When I first developed Insanity Cards I really wanted to run games in modern or historical settings and needed some bare-bones system to use them with. After looking at a bunch of options I settled on Savage Worlds, though I stripped a lot of stuff out of it. My brother Max has since run games using this combo and dubbed it “Paulthulhu”. And now I’ve got another fellow GM asking if I have a write-up for how to do that, so I figured maybe I had better write one.

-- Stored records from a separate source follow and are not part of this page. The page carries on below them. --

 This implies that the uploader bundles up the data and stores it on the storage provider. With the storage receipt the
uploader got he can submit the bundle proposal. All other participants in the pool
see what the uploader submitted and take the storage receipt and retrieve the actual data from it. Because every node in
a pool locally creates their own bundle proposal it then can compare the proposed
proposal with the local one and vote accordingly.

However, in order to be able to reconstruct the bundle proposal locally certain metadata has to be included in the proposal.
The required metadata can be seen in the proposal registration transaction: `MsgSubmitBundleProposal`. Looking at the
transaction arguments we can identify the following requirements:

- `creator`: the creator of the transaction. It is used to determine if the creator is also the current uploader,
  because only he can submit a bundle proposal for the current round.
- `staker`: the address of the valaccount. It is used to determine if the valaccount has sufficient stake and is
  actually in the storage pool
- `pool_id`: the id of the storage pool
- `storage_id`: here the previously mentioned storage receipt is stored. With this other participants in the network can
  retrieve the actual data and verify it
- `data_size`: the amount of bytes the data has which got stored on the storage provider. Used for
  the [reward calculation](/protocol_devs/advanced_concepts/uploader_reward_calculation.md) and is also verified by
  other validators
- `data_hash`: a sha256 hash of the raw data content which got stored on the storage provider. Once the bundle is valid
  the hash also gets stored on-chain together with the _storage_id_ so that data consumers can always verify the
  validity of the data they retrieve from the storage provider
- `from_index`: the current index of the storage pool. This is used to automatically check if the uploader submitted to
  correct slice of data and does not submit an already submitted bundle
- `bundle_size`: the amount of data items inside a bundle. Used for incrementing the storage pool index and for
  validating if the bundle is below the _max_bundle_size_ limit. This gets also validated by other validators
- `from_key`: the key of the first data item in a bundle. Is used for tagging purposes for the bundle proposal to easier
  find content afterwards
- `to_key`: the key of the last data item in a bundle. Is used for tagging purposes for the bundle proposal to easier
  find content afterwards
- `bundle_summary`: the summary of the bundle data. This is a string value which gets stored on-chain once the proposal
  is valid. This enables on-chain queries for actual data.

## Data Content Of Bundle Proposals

OK, so to start with we take Savage Worlds. I use Explorer’s Edition (sometimes called SWEX), because I know it well and I bought a couple copies of it back in the day when I was running it regularly. I know there’s a new Adventure Edition, but it sounds like it’s reasonably close and I’ve not heard of enough new things in there to warrant switching. So, if you’re using Adventure Edition, keep an eye out for stuff that changed from Explorer’s Edition that I may not be aware of.
Making it Deadly
I want the game to be much more deadly much more quickly, so I eliminated soak rolls and I eliminated shaken status. Basically if you take damage we go right into wounds – damage over your toughness is 1 wound, each raise above your toughness is an extra wound. Each wound is a cumulative -1 to everything, and at the 4th wound you’re dead. This makes the game incredibly deadly and players are much more likely to run from danger than towards it, which feels more in line with horror to me.
The downside here is that partially wounded characters are pretty freaking useless in Savage Worlds. Walking around with a -2 or -3 to every roll basically makes your character useless. I saw the worst case of this recently when two players cracked under the pressure and went after each other (which I love), and then proceeded to be totally unable to do any harm to each other due to the massive minuses they already had. I’d love to find a solution to this. Maybe just ditch the wound penalties?

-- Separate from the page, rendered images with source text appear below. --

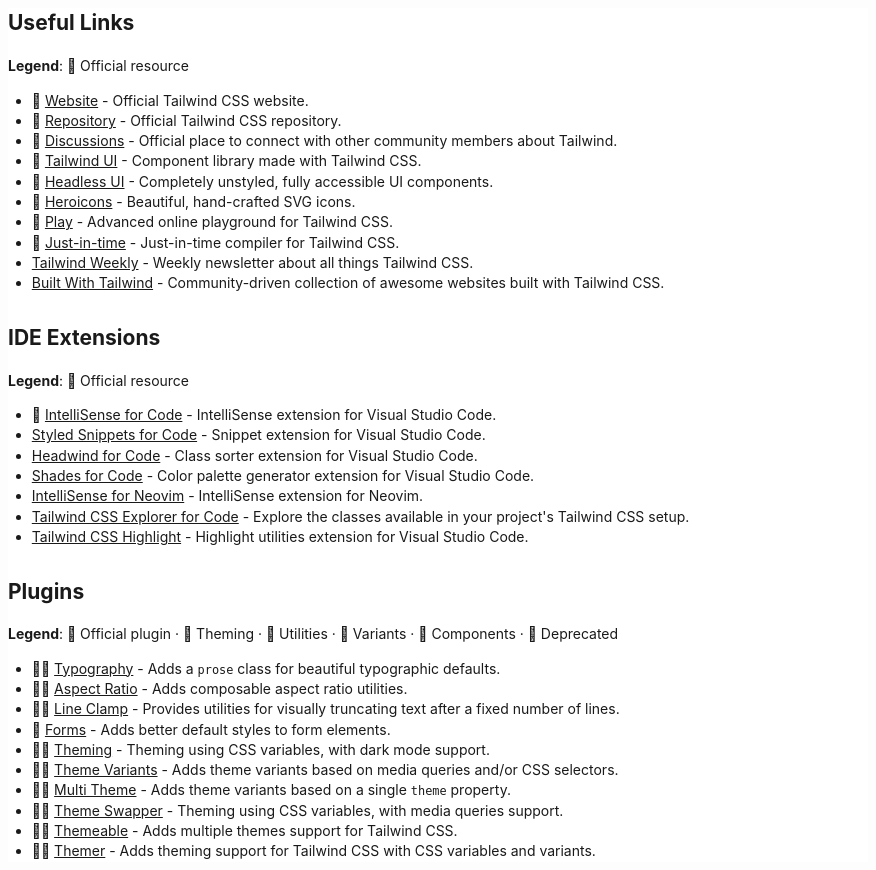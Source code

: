 ## Useful Links

**Legend**: 💙 Official resource

*   💙 [Website](https://tailwindcss.com) - Official Tailwind CSS website.
*   💙 [Repository](https://github.com/tailwindcss/tailwindcss) - Official Tailwind CSS repository.
*   💙 [Discussions](https://github.com/tailwindcss/tailwindcss/discussions) - Official place to connect with other community members about Tailwind.
*   💙 [Tailwind UI](https://tailwindui.com) - Component library made with Tailwind CSS.
*   💙 [Headless UI](https://github.com/tailwindlabs/headlessui) - Completely unstyled, fully accessible UI components.
*   💙 [Heroicons](https://heroicons.com/) - Beautiful, hand-crafted SVG icons.
*   💙 [Play](https://play.tailwindcss.com/) - Advanced online playground for Tailwind CSS.
*   💙 [Just-in-time](https://github.com/tailwindlabs/tailwindcss-jit) - Just-in-time compiler for Tailwind CSS.
*   [Tailwind Weekly](https://tailwindweekly.com/) - Weekly newsletter about all things Tailwind CSS.
*   [Built With Tailwind](https://builtwithtailwind.com/) - Community-driven collection of awesome websites built with Tailwind CSS.

## IDE Extensions

**Legend**: 💙 Official resource

*   💙 [IntelliSense for Code](https://marketplace.visualstudio.com/items?itemName=bradlc.vscode-tailwindcss) - IntelliSense extension for Visual Studio Code.
*   [Styled Snippets for Code](https://marketplace.visualstudio.com/items?itemName=muhajirframe.tailwind-styled-snippets) - Snippet extension for Visual Studio Code.
*   [Headwind for Code](https://github.com/heybourn/headwind) - Class sorter extension for Visual Studio Code.
*   [Shades for Code](https://github.com/bourhaouta/vscode-tailwindshades) - Color palette generator extension for Visual Studio Code.
*   [IntelliSense for Neovim](https://github.com/iamcco/coc-tailwindcss) - IntelliSense extension for Neovim.
*   [Tailwind CSS Explorer for Code](https://marketplace.visualstudio.com/items?itemName=PeterMekhaeil.vscode-tailwindcss-explorer) - Explore the classes available in your project's Tailwind CSS setup.
*   [Tailwind CSS Highlight](https://marketplace.visualstudio.com/items?itemName=ellreka.tailwindcss-highlight) - Highlight utilities extension for Visual Studio Code.

## Plugins

**Legend**: 💙 Official plugin · 🎨 Theming · 💼 Utilities · 🧬 Variants · 🧩 Components · 🛑 Deprecated

*   💙🧩 [Typography](https://github.com/tailwindlabs/tailwindcss-typography) - Adds a `prose` class for beautiful typographic defaults.
*   💙💼 [Aspect Ratio](https://github.com/tailwindlabs/tailwindcss-aspect-ratio) - Adds composable aspect ratio utilities.
*   💙💼 [Line Clamp](https://github.com/tailwindlabs/tailwindcss-line-clamp) - Provides utilities for visually truncating text after a fixed number of lines.
*   💙 [Forms](https://github.com/tailwindlabs/tailwindcss-forms) - Adds better default styles to form elements.
*   🎨🧬 [Theming](https://github.com/innocenzi/tailwindcss-theming) - Theming using CSS variables, with dark mode support.
*   🎨🧬 [Theme Variants](https://github.com/JakeNavith/tailwindcss-theme-variants) - Adds theme variants based on media queries and/or CSS selectors.
*   🎨🧬 [Multi Theme](https://github.com/estevanmaito/tailwindcss-multi-theme) - Adds theme variants based on a single `theme` property.
*   🎨🧬 [Theme Swapper](https://github.com/crswll/tailwindcss-theme-swapper) - Theming using CSS variables, with media queries support.
*   🎨🧬 [Themeable](https://github.com/upupming/tailwindcss-themeable) - Adds multiple themes support for Tailwind CSS.
*   🎨🧬 [Themer](https://github.com/RyanClementsHax/tailwindcss-themer) - Adds theming support for Tailwind CSS with CSS variables and variants.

While we’re at it, I removed the bennie system. Without soaking as a mechanic the only use left for them is re-rolls, and that’s just an extra complexity that I don’t feel like I need. All this stuff I’ve removed so far I think are mechanics that push a high-action / adventure feel into the game, which is great when you’re punching nazis, but not so great when you’re running from horrors of the deep. So I’m content to nix the whole thing.
For the most part the skill system is retained as is, but I removed Guts as a skill, and all the default fear/terror stuff in the book that goes with it. I expect to use Insanity Cards by the book for anything fear causing the players encounter. I did consider for a bit hinging insanity card draws on a Guts check, but the cards already have their own pacing system built into them, so why complicate that with more random dice rolling? Players really want to draw those cards, and I want to let them.
No Card Based Initiative
Using cards for initiative is slower than just going around the table. I want to keep the action really quick, so when it really matters who goes first I’ll ask for an opposed Agility roll. Otherwise, I just go around the table during action sequences.
Edges and Hindrances
With all the above torn out, you have to take a hard look at edges and hindrances. Many of them play into the systems I’ve ripped out. Are they worth keeping at all? Usually I make this call for each adventure as I’m making characters. Since all my horror games are convention games with pre-gens, I get to do this part by myself during prep. If there are any edges or hindrances that make sense to use for the characters I’m making, I might use them, but often I choose to just ditch them entirely.
Geez, with all that torn out, what’s even left here? I often ask my players before I start a game if any of them know Savage Worlds, and am frankly relieved if none of them do. It’s almost easier to explain what does exist than to have to go through the laundry list of what doesn’t.
What we have is simply attributes and skills, each given a die value. I explain how to roll checks, using the wild die, and exploding dice. We have parry and toughness scores to set difficulties of specific rolls during combat, and the wound system. And we have all the gear from the book. The end.
Ultimately I can’t help but wonder if it’s worth still using Savage Worlds. The main issue I wrestle with around this is what I just discussed with Dan on the last Wandering DMs – crafting the convention pitch. In the listing, what system you’re using is an extra piece of info that may help guide players towards understanding what kind of game you’re going to run. Two fantasy games may have very similar descriptions, but if one is using “D&D 5th Edition” and one is using “Swords and Wizardry”, I know those are going to be two pretty different games.
For my horror games these days I’m writing the system as “Savage Worlds + Insanity Cards”. I’m hoping my Insanity Cards are building enough cache that they are the real clue here. Also, including “Savage Worlds” in the system may actually be confusing the issue. If I got a player that loves Savage Worlds and somehow missed from the rest of the description that this is a horror game, they might be really disappointed. I’m kind of tempted now to write a quick “Insanity Cards the RPG” booklet just so I can ditch Savage Worlds all together and simply list “Insanity Cards” as the system I’m using.
Great, just what I needed, another project.